WHAT YOU HAVE TO DO:
In the data below, find every line with the string "predictor" and pull it out.

Rendered images with source text:

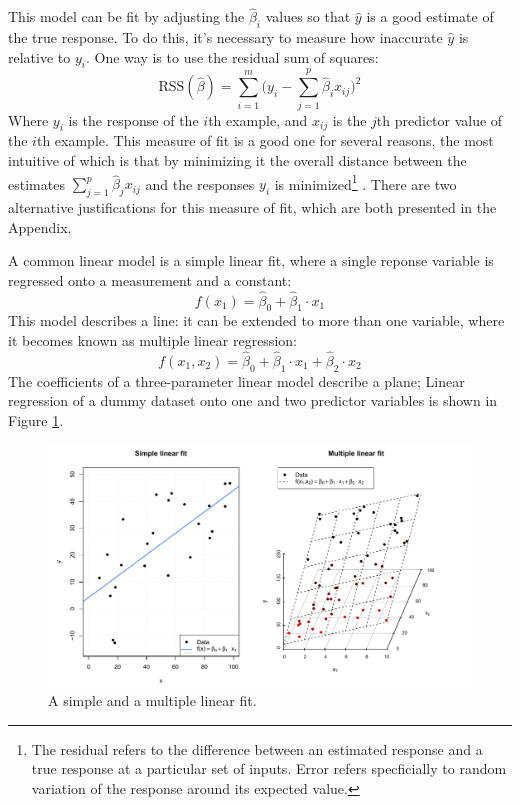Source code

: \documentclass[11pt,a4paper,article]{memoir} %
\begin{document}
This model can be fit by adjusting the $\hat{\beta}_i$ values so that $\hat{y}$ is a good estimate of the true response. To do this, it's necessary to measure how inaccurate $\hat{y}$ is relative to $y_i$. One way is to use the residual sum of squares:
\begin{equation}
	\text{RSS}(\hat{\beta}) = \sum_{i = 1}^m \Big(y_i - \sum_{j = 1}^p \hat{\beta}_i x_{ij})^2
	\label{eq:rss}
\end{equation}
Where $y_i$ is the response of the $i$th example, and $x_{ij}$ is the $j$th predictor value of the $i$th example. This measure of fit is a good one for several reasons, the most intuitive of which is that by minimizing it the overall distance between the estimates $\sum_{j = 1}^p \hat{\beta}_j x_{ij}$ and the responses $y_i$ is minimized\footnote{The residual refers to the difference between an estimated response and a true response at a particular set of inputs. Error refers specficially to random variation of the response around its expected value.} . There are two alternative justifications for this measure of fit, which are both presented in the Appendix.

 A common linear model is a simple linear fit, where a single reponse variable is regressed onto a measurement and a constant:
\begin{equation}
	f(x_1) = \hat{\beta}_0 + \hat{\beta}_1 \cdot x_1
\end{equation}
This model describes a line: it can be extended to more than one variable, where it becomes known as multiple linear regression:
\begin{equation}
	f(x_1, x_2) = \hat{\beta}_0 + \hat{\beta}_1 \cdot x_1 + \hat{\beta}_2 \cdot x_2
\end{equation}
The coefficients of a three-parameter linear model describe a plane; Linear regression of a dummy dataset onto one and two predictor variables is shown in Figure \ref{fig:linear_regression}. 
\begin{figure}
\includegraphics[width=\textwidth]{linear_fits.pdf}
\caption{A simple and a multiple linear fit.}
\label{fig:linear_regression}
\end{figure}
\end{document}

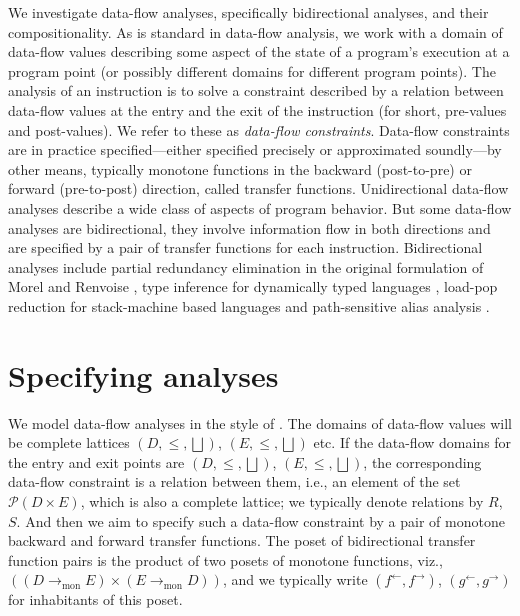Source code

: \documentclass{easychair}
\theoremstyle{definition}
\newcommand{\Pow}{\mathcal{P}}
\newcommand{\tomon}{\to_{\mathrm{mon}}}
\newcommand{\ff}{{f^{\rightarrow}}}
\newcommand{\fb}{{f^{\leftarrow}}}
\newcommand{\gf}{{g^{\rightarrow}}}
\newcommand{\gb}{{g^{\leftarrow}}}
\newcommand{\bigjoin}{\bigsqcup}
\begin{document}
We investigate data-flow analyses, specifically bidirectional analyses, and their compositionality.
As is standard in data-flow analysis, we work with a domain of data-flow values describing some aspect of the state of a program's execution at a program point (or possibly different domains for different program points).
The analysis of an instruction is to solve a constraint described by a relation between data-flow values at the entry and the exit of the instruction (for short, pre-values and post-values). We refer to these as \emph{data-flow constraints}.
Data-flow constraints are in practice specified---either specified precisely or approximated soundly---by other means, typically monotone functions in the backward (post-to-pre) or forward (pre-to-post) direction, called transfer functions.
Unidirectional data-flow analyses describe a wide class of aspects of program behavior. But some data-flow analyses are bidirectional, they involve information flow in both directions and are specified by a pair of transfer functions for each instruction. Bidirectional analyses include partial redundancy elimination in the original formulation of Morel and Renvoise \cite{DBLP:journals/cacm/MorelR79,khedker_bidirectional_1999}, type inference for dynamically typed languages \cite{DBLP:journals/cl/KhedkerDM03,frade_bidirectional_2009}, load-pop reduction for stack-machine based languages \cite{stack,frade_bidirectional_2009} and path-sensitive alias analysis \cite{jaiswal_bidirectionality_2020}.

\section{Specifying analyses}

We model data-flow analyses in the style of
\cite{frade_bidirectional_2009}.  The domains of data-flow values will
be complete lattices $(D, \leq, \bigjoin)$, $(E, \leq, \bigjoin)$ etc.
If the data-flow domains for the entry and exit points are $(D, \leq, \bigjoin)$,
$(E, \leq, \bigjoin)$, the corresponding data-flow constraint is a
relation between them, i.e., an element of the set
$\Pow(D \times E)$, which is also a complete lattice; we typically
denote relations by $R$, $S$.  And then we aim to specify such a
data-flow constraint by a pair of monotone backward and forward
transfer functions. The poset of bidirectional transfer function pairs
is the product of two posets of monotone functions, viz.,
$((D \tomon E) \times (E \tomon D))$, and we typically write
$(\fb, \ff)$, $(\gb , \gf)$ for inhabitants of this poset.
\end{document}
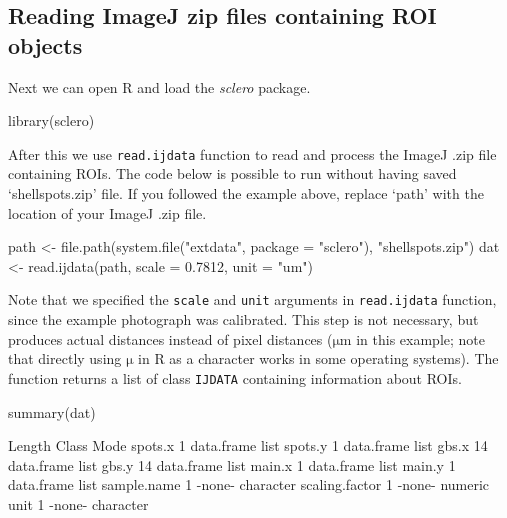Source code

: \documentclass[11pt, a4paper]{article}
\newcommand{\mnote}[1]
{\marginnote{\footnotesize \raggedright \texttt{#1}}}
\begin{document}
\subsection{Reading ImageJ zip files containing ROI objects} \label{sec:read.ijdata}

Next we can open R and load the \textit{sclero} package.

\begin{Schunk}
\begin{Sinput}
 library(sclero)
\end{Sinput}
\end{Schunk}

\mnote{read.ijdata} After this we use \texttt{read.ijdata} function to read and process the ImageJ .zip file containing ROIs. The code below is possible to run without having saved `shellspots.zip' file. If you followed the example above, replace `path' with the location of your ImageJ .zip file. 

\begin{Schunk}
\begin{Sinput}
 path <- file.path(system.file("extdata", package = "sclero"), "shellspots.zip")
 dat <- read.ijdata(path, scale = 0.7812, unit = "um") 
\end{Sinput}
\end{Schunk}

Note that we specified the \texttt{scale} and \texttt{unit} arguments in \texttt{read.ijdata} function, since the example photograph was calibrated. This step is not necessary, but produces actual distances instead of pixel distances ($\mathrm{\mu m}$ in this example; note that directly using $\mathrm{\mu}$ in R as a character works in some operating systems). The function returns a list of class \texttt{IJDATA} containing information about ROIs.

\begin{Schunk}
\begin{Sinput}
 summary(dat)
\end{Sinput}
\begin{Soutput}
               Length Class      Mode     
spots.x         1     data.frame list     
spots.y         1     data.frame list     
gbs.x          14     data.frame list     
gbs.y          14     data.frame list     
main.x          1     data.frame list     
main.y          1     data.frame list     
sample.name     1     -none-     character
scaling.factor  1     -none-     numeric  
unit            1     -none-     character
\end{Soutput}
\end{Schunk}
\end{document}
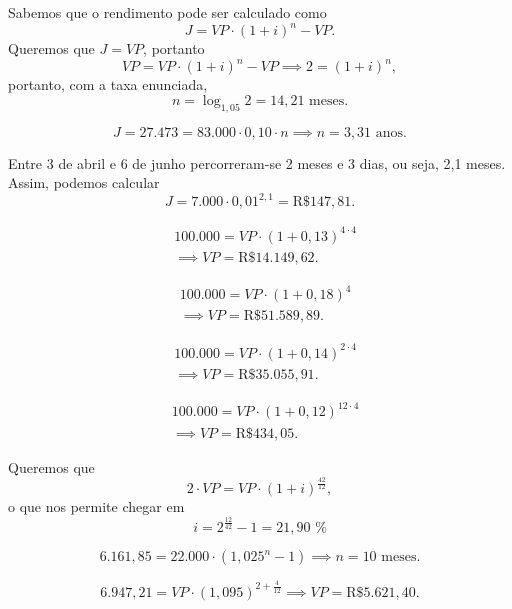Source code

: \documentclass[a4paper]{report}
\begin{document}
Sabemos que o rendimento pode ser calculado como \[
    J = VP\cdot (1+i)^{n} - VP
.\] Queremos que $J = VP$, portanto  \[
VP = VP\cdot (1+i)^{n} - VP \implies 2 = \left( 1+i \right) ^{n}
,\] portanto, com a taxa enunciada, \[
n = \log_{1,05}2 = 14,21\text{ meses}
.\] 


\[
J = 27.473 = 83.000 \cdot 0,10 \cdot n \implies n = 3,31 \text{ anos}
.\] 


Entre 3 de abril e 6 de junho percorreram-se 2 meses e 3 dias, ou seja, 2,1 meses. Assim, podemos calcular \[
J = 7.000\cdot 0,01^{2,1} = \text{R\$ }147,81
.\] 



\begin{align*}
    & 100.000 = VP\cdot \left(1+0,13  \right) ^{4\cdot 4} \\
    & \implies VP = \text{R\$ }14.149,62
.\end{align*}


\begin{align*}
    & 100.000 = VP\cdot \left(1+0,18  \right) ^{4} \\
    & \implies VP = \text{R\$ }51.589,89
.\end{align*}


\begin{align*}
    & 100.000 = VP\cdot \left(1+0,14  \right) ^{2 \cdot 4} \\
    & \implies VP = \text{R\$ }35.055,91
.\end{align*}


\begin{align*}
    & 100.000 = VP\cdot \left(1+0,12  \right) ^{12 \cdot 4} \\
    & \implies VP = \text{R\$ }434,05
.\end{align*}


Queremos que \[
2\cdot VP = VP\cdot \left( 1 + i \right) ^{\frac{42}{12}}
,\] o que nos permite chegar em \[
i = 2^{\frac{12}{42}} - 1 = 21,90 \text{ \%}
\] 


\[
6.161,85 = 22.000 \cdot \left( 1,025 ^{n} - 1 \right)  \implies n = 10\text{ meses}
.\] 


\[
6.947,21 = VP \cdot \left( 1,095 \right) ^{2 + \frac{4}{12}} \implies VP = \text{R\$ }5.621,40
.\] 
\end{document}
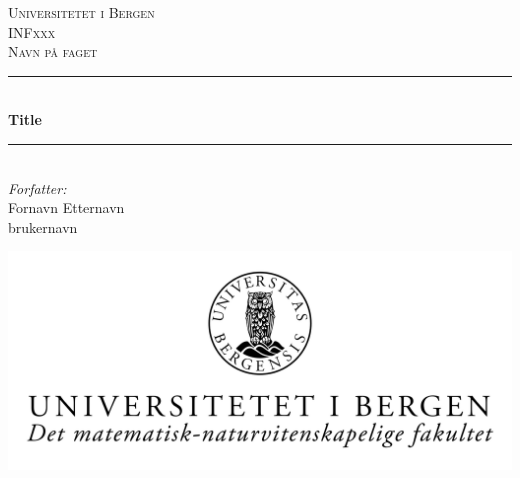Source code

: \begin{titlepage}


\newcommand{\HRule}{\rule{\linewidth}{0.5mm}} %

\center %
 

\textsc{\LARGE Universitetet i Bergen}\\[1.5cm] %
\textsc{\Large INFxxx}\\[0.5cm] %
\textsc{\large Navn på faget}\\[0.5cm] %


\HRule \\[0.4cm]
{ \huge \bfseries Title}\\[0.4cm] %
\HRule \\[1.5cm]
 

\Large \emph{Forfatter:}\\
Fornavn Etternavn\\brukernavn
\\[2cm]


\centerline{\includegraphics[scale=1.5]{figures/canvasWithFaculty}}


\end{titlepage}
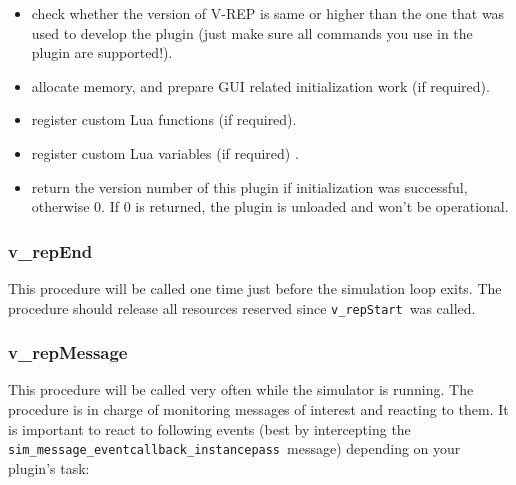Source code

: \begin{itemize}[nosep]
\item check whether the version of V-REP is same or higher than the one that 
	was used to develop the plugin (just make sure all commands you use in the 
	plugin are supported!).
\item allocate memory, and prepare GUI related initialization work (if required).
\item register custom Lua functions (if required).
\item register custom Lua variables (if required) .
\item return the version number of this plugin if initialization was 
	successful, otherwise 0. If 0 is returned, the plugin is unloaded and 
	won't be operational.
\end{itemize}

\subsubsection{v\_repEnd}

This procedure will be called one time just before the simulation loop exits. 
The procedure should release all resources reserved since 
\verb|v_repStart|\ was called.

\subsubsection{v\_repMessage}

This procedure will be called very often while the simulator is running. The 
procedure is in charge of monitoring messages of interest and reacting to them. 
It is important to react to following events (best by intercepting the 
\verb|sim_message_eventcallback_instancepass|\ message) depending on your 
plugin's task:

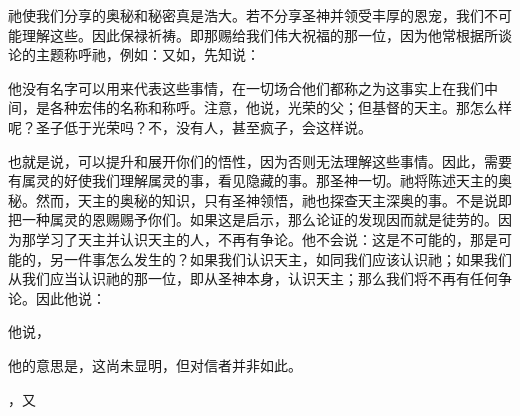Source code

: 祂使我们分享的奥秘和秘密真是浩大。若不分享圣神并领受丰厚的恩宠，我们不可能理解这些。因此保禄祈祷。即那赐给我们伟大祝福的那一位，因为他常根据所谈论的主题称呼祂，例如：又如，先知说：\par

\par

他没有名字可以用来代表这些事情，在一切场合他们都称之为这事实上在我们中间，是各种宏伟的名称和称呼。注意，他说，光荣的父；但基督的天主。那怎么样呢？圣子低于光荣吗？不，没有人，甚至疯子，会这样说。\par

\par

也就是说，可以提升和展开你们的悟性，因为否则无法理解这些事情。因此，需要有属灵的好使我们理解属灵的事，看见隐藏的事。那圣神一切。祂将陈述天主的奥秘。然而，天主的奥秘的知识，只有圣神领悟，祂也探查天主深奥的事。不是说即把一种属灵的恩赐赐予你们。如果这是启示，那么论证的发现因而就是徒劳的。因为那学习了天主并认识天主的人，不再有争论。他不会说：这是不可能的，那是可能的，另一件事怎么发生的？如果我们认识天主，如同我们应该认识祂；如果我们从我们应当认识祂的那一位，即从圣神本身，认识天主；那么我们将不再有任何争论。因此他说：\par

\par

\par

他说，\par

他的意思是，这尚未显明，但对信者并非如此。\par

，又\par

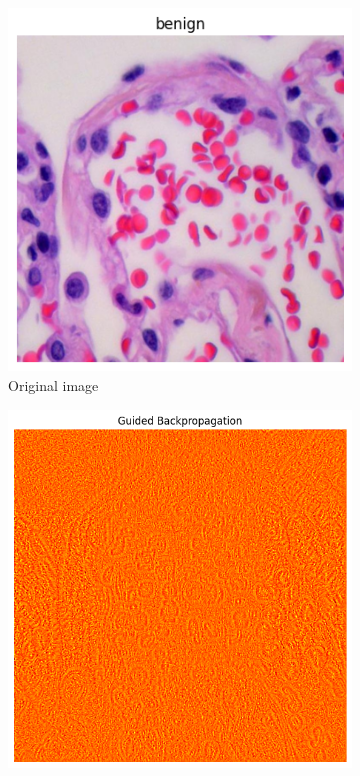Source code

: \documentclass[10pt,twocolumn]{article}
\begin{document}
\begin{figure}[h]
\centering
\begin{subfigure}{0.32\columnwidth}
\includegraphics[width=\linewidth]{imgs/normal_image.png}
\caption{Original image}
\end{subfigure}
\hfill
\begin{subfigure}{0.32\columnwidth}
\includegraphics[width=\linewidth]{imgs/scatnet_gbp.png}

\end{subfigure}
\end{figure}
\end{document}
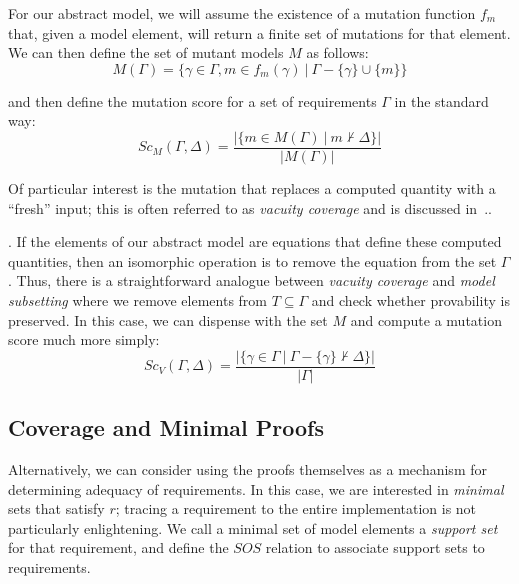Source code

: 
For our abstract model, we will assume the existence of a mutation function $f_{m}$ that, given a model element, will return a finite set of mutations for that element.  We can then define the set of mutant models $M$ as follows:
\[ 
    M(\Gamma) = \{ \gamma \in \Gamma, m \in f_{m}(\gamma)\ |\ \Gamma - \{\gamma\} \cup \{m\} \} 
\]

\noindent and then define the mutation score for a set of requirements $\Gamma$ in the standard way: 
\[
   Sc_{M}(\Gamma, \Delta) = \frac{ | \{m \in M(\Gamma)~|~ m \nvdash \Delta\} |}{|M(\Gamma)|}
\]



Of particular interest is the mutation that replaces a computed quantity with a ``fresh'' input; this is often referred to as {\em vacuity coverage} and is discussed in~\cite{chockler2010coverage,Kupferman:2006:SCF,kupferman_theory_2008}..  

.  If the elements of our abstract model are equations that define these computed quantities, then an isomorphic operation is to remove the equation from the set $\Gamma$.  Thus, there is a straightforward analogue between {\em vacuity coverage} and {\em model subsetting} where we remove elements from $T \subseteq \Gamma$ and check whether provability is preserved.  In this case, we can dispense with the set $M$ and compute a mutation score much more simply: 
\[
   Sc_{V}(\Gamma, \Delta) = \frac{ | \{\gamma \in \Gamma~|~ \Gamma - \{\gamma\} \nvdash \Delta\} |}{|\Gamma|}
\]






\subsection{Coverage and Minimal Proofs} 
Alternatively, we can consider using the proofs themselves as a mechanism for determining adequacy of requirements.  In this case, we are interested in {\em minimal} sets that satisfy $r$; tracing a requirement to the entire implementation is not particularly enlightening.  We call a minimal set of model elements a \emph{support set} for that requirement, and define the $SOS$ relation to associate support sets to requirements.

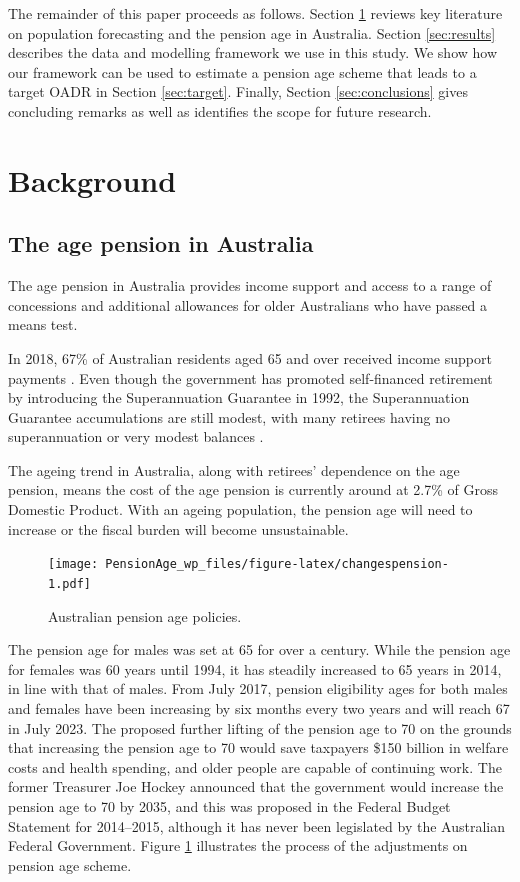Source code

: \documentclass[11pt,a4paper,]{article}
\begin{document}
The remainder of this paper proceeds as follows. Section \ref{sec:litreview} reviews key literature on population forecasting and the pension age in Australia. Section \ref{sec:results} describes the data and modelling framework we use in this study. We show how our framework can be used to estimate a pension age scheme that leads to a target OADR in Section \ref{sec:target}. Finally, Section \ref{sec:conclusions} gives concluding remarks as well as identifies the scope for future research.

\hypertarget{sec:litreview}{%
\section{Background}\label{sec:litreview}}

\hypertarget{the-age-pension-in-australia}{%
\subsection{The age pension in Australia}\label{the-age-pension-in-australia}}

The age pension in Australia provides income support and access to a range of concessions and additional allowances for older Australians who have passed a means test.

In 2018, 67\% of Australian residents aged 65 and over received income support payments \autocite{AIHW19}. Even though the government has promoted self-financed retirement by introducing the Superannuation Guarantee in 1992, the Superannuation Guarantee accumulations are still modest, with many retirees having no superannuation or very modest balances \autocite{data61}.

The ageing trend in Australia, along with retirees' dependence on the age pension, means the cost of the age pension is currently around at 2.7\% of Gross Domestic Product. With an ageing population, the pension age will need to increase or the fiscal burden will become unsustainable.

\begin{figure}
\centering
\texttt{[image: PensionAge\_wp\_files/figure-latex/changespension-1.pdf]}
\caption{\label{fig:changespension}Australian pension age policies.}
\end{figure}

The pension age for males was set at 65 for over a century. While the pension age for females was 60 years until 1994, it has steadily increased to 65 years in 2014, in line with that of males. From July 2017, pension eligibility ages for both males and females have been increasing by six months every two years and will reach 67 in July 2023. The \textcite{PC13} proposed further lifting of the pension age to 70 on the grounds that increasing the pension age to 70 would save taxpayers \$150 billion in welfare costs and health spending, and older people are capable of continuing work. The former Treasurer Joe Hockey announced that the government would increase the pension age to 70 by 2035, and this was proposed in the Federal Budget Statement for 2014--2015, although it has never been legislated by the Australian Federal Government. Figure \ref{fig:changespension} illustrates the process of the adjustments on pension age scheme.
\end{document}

SOLUTION TO THIS TASK:
Where $y_i$ is the response of the $i$th example, and $x_{ij}$ is the $j$th predictor value of the $i$th example. This measure of fit is a good one for several reasons, the most intuitive of which is that by minimizing it the overall distance between the estimates $\sum_{j = 1}^p \hat{\beta}_j x_{ij}$ and the responses $y_i$ is minimized\footnote{The residual refers to the difference between an estimated response and a true response at a particular set of inputs. Error refers specficially to random variation of the response around its expected value.} . There are two alternative justifications for this measure of fit, which are both presented in the Appendix.
The coefficients of a three-parameter linear model describe a plane; Linear regression of a dummy dataset onto one and two predictor variables is shown in Figure \ref{fig:linear_regression}. 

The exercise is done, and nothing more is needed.